* **Task instructions**: Starting at the line that contains "Maintaining types in" and ending at the line that contains "Regardless of the", the lines below are to be given again exactly, with nothing added.

Stored data:
⁂

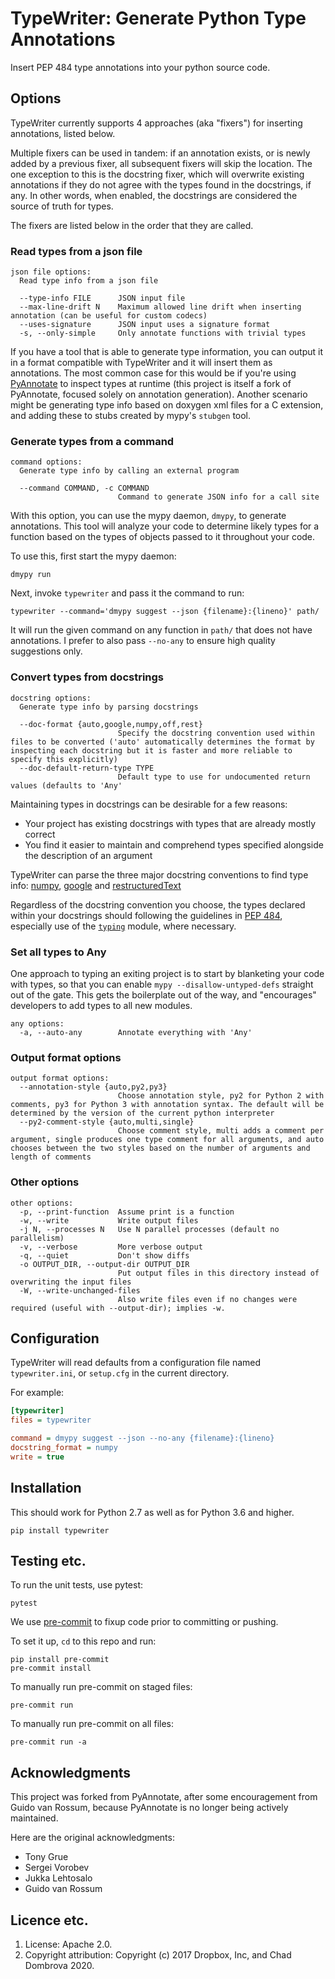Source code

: # TypeWriter: Generate Python Type Annotations

Insert PEP 484 type annotations into your python source code.

## Options

TypeWriter currently supports 4 approaches (aka "fixers") for inserting
annotations, listed below.

Multiple fixers can be used in tandem: if an annotation exists, or is
newly added by a previous fixer, all subsequent fixers will skip the location.
The one exception to this is the docstring fixer, which will overwrite existing
annotations if they do not agree with the types found in the docstrings, if any.
In other words, when enabled, the docstrings are considered the source of truth for types.

The fixers are listed below in the order that they are called.

### Read types from a json file

```
json file options:
  Read type info from a json file

  --type-info FILE      JSON input file
  --max-line-drift N    Maximum allowed line drift when inserting annotation (can be useful for custom codecs)
  --uses-signature      JSON input uses a signature format
  -s, --only-simple     Only annotate functions with trivial types
```

If you have a tool that is able to generate type information, you can output
it in a format compatible with TypeWriter and it will insert them as annotations.
The most common case for this would be if you're using
[PyAnnotate](https://github.com/dropbox/pyannotate) to inspect types at
runtime (this project is itself a fork of PyAnnotate, focused solely on annotation
generation).  Another scenario might be generating type info based on doxygen
xml files for a C extension, and adding these to stubs created by mypy's `stubgen`
tool.

### Generate types from a command

```
command options:
  Generate type info by calling an external program

  --command COMMAND, -c COMMAND
                        Command to generate JSON info for a call site

```

With this option, you can use the mypy daemon, `dmypy`, to generate annotations.
This tool will analyze your code to determine likely types for a function
based on the types of objects passed to it throughout your code.

To use this, first start the mypy daemon:

```
dmypy run
```

Next, invoke `typewriter` and pass it the command to run:

```
typewriter --command='dmypy suggest --json {filename}:{lineno}' path/
```

It will run the given command on any function in `path/` that does not have annotations.
I prefer to also pass `--no-any` to ensure high quality suggestions only.

### Convert types from docstrings

```
docstring options:
  Generate type info by parsing docstrings

  --doc-format {auto,google,numpy,off,rest}
                        Specify the docstring convention used within files to be converted ('auto' automatically determines the format by inspecting each docstring but it is faster and more reliable to specify this explicitly)
  --doc-default-return-type TYPE
                        Default type to use for undocumented return values (defaults to 'Any'
```

Maintaining types in docstrings can be desirable for a few reasons:

- Your project has existing docstrings with types that are already mostly correct
- You find it easier to maintain and comprehend types specified alongside the
  description of an argument

TypeWriter can parse the three major docstring conventions to find type info: [numpy](http://sphinxcontrib-napoleon.readthedocs.io/en/latest/example_numpy.html#example-numpy), [google](http://sphinxcontrib-napoleon.readthedocs.io/en/latest/example_google.html) and [restructuredText](https://thomas-cokelaer.info/tutorials/sphinx/docstring_python.html#template-py-source-file)

Regardless of the docstring convention you choose, the types declared within your
docstrings should following the guidelines in [PEP 484](https://www.python.org/dev/peps/pep-0484/),
especially use of the [`typing`](https://docs.python.org/3/library/typing.html)
module, where necessary.

### Set all types to Any

One approach to typing an exiting project is to start by blanketing your code
with types, so that you can enable `mypy --disallow-untyped-defs`
straight out of the gate. This gets the boilerplate out of the way, and
"encourages" developers to add types to all new modules.

```
any options:
  -a, --auto-any        Annotate everything with 'Any'
```

### Output format options

```
output format options:
  --annotation-style {auto,py2,py3}
                        Choose annotation style, py2 for Python 2 with comments, py3 for Python 3 with annotation syntax. The default will be determined by the version of the current python interpreter
  --py2-comment-style {auto,multi,single}
                        Choose comment style, multi adds a comment per argument, single produces one type comment for all arguments, and auto chooses between the two styles based on the number of arguments and length of comments
```

### Other options

```
other options:
  -p, --print-function  Assume print is a function
  -w, --write           Write output files
  -j N, --processes N   Use N parallel processes (default no parallelism)
  -v, --verbose         More verbose output
  -q, --quiet           Don't show diffs
  -o OUTPUT_DIR, --output-dir OUTPUT_DIR
                        Put output files in this directory instead of overwriting the input files
  -W, --write-unchanged-files
                        Also write files even if no changes were required (useful with --output-dir); implies -w.
```

## Configuration

TypeWriter will read defaults from a configuration file named `typewriter.ini`,
or `setup.cfg` in the current directory.

For example:

```ini
[typewriter]
files = typewriter

command = dmypy suggest --json --no-any {filename}:{lineno}
docstring_format = numpy
write = true
```

## Installation

This should work for Python 2.7 as well as for Python 3.6 and higher.

```
pip install typewriter
```

## Testing etc.

To run the unit tests, use pytest:

```
pytest
```

We use [pre-commit](https://pre-commit.com/) to fixup code prior to committing
or pushing.

To set it up, `cd` to this repo and run:
```
pip install pre-commit
pre-commit install
```

To manually run pre-commit on staged files:

```
pre-commit run
```

To manually run pre-commit on all files:
```
pre-commit run -a
```

## Acknowledgments

This project was forked from PyAnnotate, after some encouragement from
Guido van Rossum, because PyAnnotate is no longer being actively maintained.

Here are the original acknowledgments:

- Tony Grue
- Sergei Vorobev
- Jukka Lehtosalo
- Guido van Rossum

## Licence etc.

1. License: Apache 2.0.
2. Copyright attribution: Copyright (c) 2017 Dropbox, Inc, and Chad Dombrova 2020.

⁂

* **Problem solution**:
Maintaining types in docstrings can be desirable for a few reasons:

- Your project has existing docstrings with types that are already mostly correct
- You find it easier to maintain and comprehend types specified alongside the
  description of an argument

TypeWriter can parse the three major docstring conventions to find type info: [numpy](http://sphinxcontrib-napoleon.readthedocs.io/en/latest/example_numpy.html#example-numpy), [google](http://sphinxcontrib-napoleon.readthedocs.io/en/latest/example_google.html) and [restructuredText](https://thomas-cokelaer.info/tutorials/sphinx/docstring_python.html#template-py-source-file)

Regardless of the docstring convention you choose, the types declared within your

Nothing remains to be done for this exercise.